The instant system has a user input interface 64 having a first input field 25, which receives a first command of search (like, for example, a click of selections). The first command of search, for example, may indicate the categories of interest, including the options of genomes, genes, and proteins. Accordingly, user interface 64 of the system can provide a second input field 27. The second input field 27 is provided according to the selection made by the first command of search. The second input field 27 is configured to receive at least one second search parameter/command of search. For example, the second command of a search can be the name of genes or genomes, ID, species, and class, etc. These second commands of search can be aggregated as shown in the specific genomes 34 in FIG. 5B. Based on the second command, the system can match the command (such as a string of texts) to the existing the name of genes or genomes, ID, species, and class, etc in the databases. Thus, the system can provide the user a list of matched pre-determined options (like the genomes 34), and the user can select on of the options by at least one first selection command. Then, the system can use the at least one chosen selection (like the genomes 34) to perform a search of the data entries based on the at least one first selection command. By this multi-layer commands sequence, the search engine of the computer system can perform a more efficient search by excluding the date entries that are not within the categories of interest. The search result 20 (in FIG. 5C) can be shown in a table 19.

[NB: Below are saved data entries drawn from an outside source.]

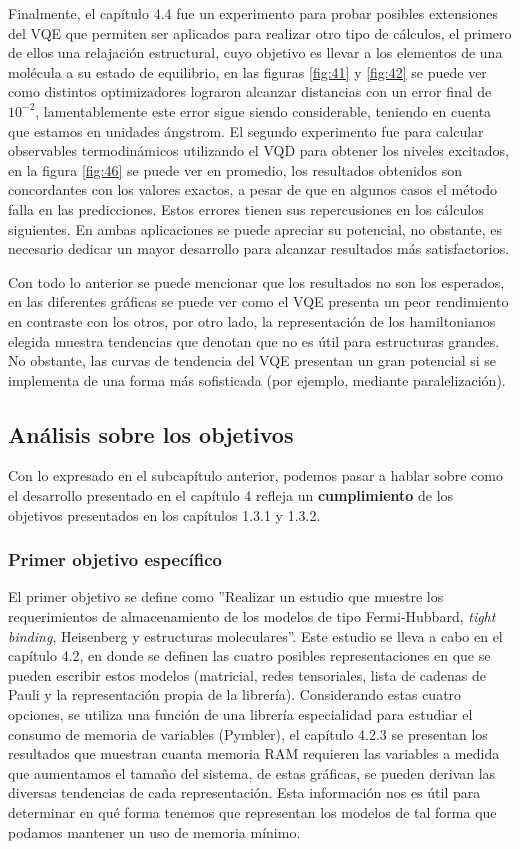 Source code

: Finalmente, el capítulo 4.4 fue un experimento para probar posibles extensiones del VQE que permiten ser aplicados para realizar otro tipo de cálculos, el primero de ellos una relajación estructural, cuyo objetivo es llevar a los elementos de una molécula a su estado de equilibrio, en las figuras \ref{fig:41} y \ref{fig:42} se puede ver como distintos optimizadores lograron alcanzar distancias con un error final de $10^{-2}$, lamentablemente este error sigue siendo considerable, teniendo en cuenta que estamos en unidades ángstrom. El segundo experimento fue para calcular observables termodinámicos utilizando el VQD para obtener los niveles excitados, en la figura \ref{fig:46} se puede ver en promedio, los resultados obtenidos son concordantes con los valores exactos, a pesar de que en algunos casos el método falla en las predicciones. Estos errores tienen sus repercusiones en los cálculos siguientes. En ambas aplicaciones se puede apreciar su potencial, no obstante, es necesario dedicar un mayor desarrollo para alcanzar resultados más satisfactorios.

Con todo lo anterior se puede mencionar que los resultados no son los esperados, en las diferentes gráficas se puede ver como el VQE presenta un peor rendimiento en contraste con los otros, por otro lado, la representación de los hamiltonianos elegida muestra tendencias que denotan que no es útil para estructuras grandes. No obstante, las curvas de tendencia del VQE presentan un gran potencial si se implementa de una forma más sofisticada (por ejemplo, mediante paralelización).


%
%
%
%
%
\subsection{Análisis sobre los objetivos}
Con lo expresado en el subcapítulo anterior, podemos pasar a hablar sobre como el desarrollo presentado en el capítulo 4 refleja un \textbf{cumplimiento} de los objetivos presentados en los capítulos 1.3.1 y 1.3.2.

\subsubsection{Primer objetivo específico}
El primer objetivo se define como ''Realizar un estudio que muestre los requerimientos de almacenamiento de los modelos de tipo Fermi-Hubbard, \textit{tight binding}, Heisenberg y estructuras moleculares''. Este estudio se lleva a cabo en el capítulo 4.2, en donde se definen las cuatro posibles representaciones en que se pueden escribir estos modelos (matricial, redes tensoriales, lista de cadenas de Pauli y la representación propia de la librería). Considerando estas cuatro opciones, se utiliza una función de una librería especialidad para estudiar el consumo de memoria de variables (Pymbler), el capítulo 4.2.3 se presentan los resultados que muestran cuanta memoria RAM requieren las variables a medida que aumentamos el tamaño del sistema, de estas gráficas, se pueden derivan las diversas tendencias de cada representación. Esta información nos es útil para determinar en qué forma tenemos que representan los modelos de tal forma que podamos mantener un uso de memoria mínimo.

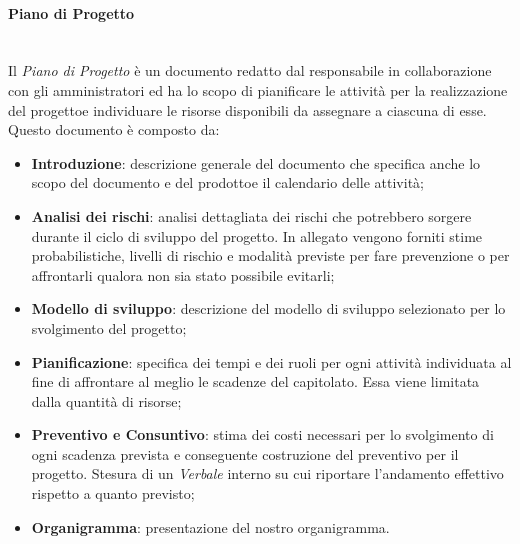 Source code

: \paragraph{Piano di Progetto}\mbox{}\\ [1mm]
Il \textit{Piano di Progetto} è un documento redatto dal responsabile in collaborazione con gli amministratori ed ha lo scopo di pianificare le attività per la realizzazione del progetto\glosp e individuare le risorse disponibili da assegnare a ciascuna di esse.
Questo documento è composto da:
\begin{itemize}
	\item \textbf{Introduzione}: descrizione generale del documento che specifica anche lo scopo del documento e del prodotto\glosp e il calendario delle attività;
	\item \textbf{Analisi dei rischi}: analisi dettagliata dei rischi che potrebbero sorgere durante il ciclo di sviluppo del progetto\glo. In allegato vengono forniti stime probabilistiche, livelli di rischio e modalità previste per fare prevenzione o per affrontarli qualora non sia stato possibile evitarli;
	\item \textbf{Modello di sviluppo}: descrizione del modello di sviluppo selezionato per lo svolgimento del progetto\glo;
	\item \textbf{Pianificazione}: specifica dei tempi e dei ruoli per ogni attività individuata al fine di affrontare al meglio le scadenze del capitolato\glo. Essa viene limitata dalla quantità di risorse;
	\item \textbf{Preventivo e Consuntivo}: stima dei costi necessari per lo svolgimento di ogni scadenza prevista e conseguente costruzione del preventivo per il progetto\glo. Stesura di un \textit{Verbale} interno su cui riportare l'andamento effettivo rispetto a quanto previsto;
	\item \textbf{Organigramma}: presentazione del nostro organigramma.
\end{itemize}
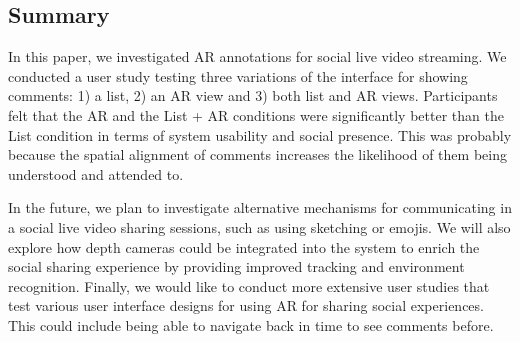 \subsection{Summary}

In this paper, we investigated AR annotations for social live video streaming. We conducted a user study testing three variations of the interface for showing comments: 1) a list, 2) an AR view and 3) both list and AR views. Participants felt that the AR and the List + AR conditions were significantly better than the List condition in terms of system usability and social presence. This was probably because the spatial alignment of comments increases the likelihood of them being understood and attended to.

In the future, we plan to investigate alternative mechanisms for communicating in a social live video sharing sessions, such as using sketching or emojis. We will also explore how depth cameras could be integrated into the system to enrich the social sharing experience by providing improved tracking and environment recognition. Finally, we would like to conduct more extensive user studies that test various user interface designs for using AR for sharing social experiences. This could include being able to navigate back in time to see comments before. 
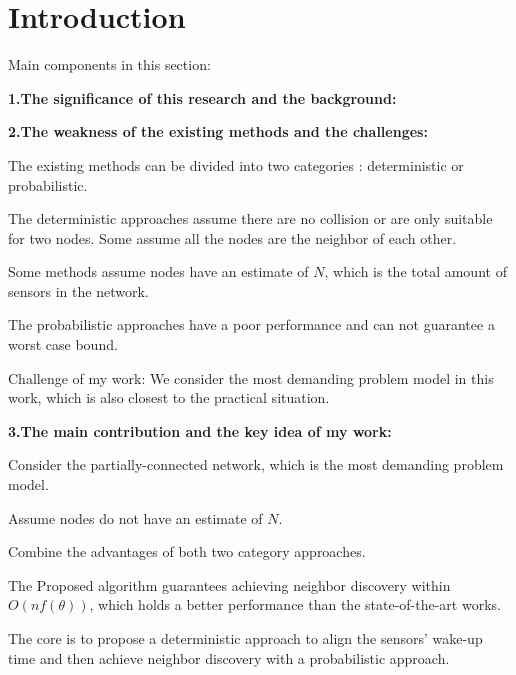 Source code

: \section{Introduction}

Main components in this section:

\textbf{1.The significance of this research and the background:}
\vspace{3mm}

\textbf{2.The weakness of the existing methods and the challenges:}

The existing methods can be divided into two categories :  deterministic or probabilistic.

The deterministic approaches assume there are no collision or are only suitable for two nodes.
Some assume all the nodes are the neighbor of each other.

Some methods assume nodes have an estimate of $N$, which is the total amount of sensors in the network.

The probabilistic approaches have a poor performance and can not guarantee a worst case bound. 


Challenge of my work:
We consider the most demanding problem model in this work, which is also closest to the practical situation.

\textbf{3.The main contribution and the key idea of my work:}

Consider the partially-connected network, which is the most demanding problem model.

Assume nodes do not have an estimate of $N$.

Combine the advantages of both two category approaches.

The Proposed algorithm guarantees achieving neighbor discovery within $O(nf(\theta))$, which holds a better
performance than the state-of-the-art works.

The core is to propose a deterministic approach to  align the sensors' wake-up time and then achieve neighbor discovery with a probabilistic approach.




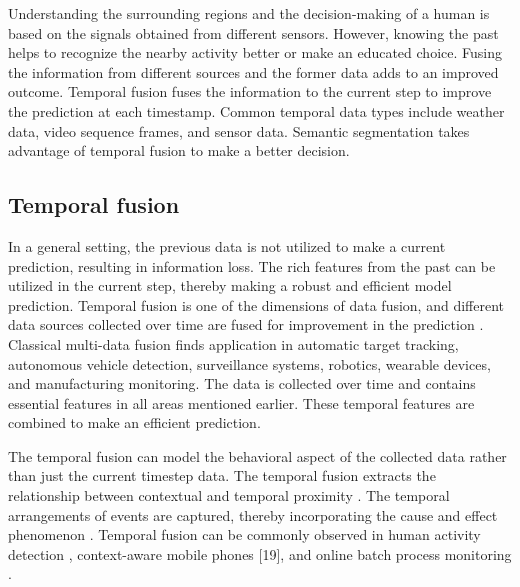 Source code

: 	Understanding the surrounding regions and the decision-making of a human is based on the signals obtained from different sensors. However, knowing the past helps to recognize the nearby activity better or make an educated choice. Fusing the information from different sources and the former data adds to an improved outcome. Temporal fusion fuses the information to the current step to improve the prediction at each timestamp. Common temporal data types include weather data, video sequence frames, and sensor data. Semantic segmentation takes advantage of temporal fusion to make a better decision. 
    
    \subsection{Temporal fusion}
	
	In a general setting, the previous data is not utilized to make a current prediction, resulting in information loss. The rich features from the past can be utilized in the current step, thereby making a robust and efficient model prediction. Temporal fusion is one of the dimensions of data fusion, and different data sources collected over time are fused for improvement in the prediction \cite{005_hsiao2005temporal}. Classical multi-data fusion finds application in automatic target tracking, autonomous vehicle detection, surveillance systems, robotics, wearable devices, and manufacturing monitoring. The data is collected over time and contains essential features in all areas mentioned earlier. These temporal features are combined to make an efficient prediction. 
    
    The temporal fusion can model the behavioral aspect of the collected data rather than just the current timestep data. The temporal fusion extracts the relationship between contextual and temporal proximity \cite{07_hsiao2005temporal}. The temporal arrangements of events are captured, thereby incorporating the cause and effect phenomenon \cite{07_hsiao2005temporal}. Temporal fusion can be commonly observed in human activity detection \cite{08_krause2003unsupervised}, context-aware mobile phones [19], and online batch process monitoring \cite{09_lee2003line}. 
    
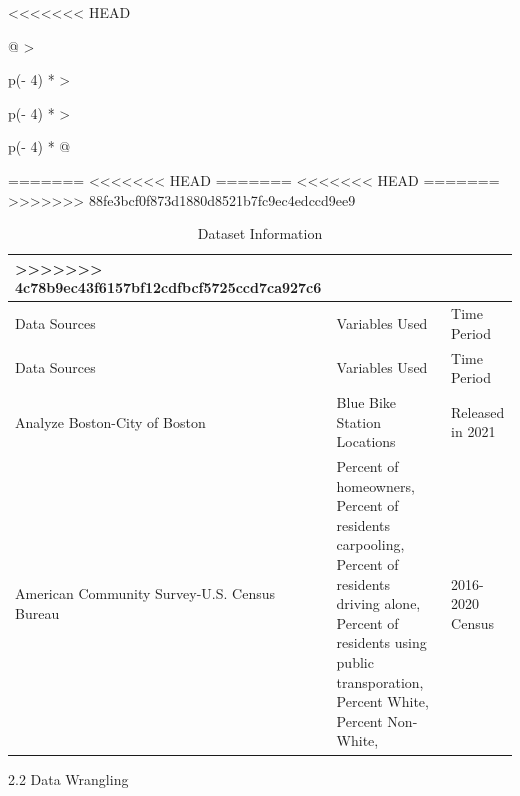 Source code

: \documentclass[
  12pt,
]{article}
\begin{document}
<<<<<<< HEAD
\begin{longtable}[]{@{}
  >{\raggedright\arraybackslash}p{(\columnwidth - 4\tabcolsep) * }
  >{\raggedright\arraybackslash}p{(\columnwidth - 4\tabcolsep) * }
  >{\raggedright\arraybackslash}p{(\columnwidth - 4\tabcolsep) * }@{}}
=======
<<<<<<< HEAD
=======
<<<<<<< HEAD
=======
>>>>>>> 88fe3bcf0f873d1880d8521b7fc9ec4edccd9ee9
\begin{longtable}[]{@{}lll@{}}
>>>>>>> 4c78b9ec43f6157bf12cdfbcf5725ccd7ca927c6
\caption{Dataset Information}\tabularnewline
\toprule
\begin{minipage}[b]{\linewidth}\raggedright
Data Sources
\end{minipage} & \begin{minipage}[b]{\linewidth}\raggedright
Variables Used
\end{minipage} & \begin{minipage}[b]{\linewidth}\raggedright
Time Period
\end{minipage} \\
\midrule
\endfirsthead
\toprule
\begin{minipage}[b]{\linewidth}\raggedright
Data Sources
\end{minipage} & \begin{minipage}[b]{\linewidth}\raggedright
Variables Used
\end{minipage} & \begin{minipage}[b]{\linewidth}\raggedright
Time Period
\end{minipage} \\
\midrule
\endhead
Analyze Boston-City of Boston & Blue Bike Station Locations & Released
in 2021 \\
American Community Survey-U.S. Census Bureau & Percent of homeowners,
Percent of residents carpooling, Percent of residents driving alone,
Percent of residents using public transporation, Percent White, Percent
Non-White, & 2016-2020 Census \\
\bottomrule
\end{longtable}

2.2 Data Wrangling


\end{longtable}
\end{document}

Additionally, the system can receive second election command of the pre-determined options to select among a plurality of data collections. For example, the selection can designate the targeted database incorporated in the whole system as shown by public and/or private data collections 36 in FIG. 5B.

As shown in FIGS. 5A-5C, in which the portions 72, 73 of FIG. 5A are respectively shown in FIGS. 5B and 5C, a user can complete search step 18 for specific genomes 34 within either a public and/or private data collection 36. Search results 20 for a genome 34 include, but are not limited to, assembly, species, interspecies name, collection type, size (Mb), number of genes, number of proteins, GC content (%), and an analysis column to either browse the genome or to conduct a Basic Local Alignment Search Tool (BLAST). Specifically, FIGS. 5A to 5C are an example of a user completing search step 18 to find out how many Bacillus and Pseudomonas genomes are present in their proprietary microbial collections and/or the public collections.

As shown in FIGS. 6A and 6B, a user can complete search step 18 for a specific gene 38 within either a public and/or private data collection 36. Search results 20 for a gene 38 include, but are not limited to, ID, type, description, species, assembly, collection type, strain length, and an analysis column to either browse the strains that contain this gene or to conduct a BLAST analysis. Specifically, FIGS. 6A and 6B are an example of a user completing search step 18 to discover a list of Cry26Aa gene carrying strains in their proprietary microbial collections that the user can choose from for bio-insecticidal testing.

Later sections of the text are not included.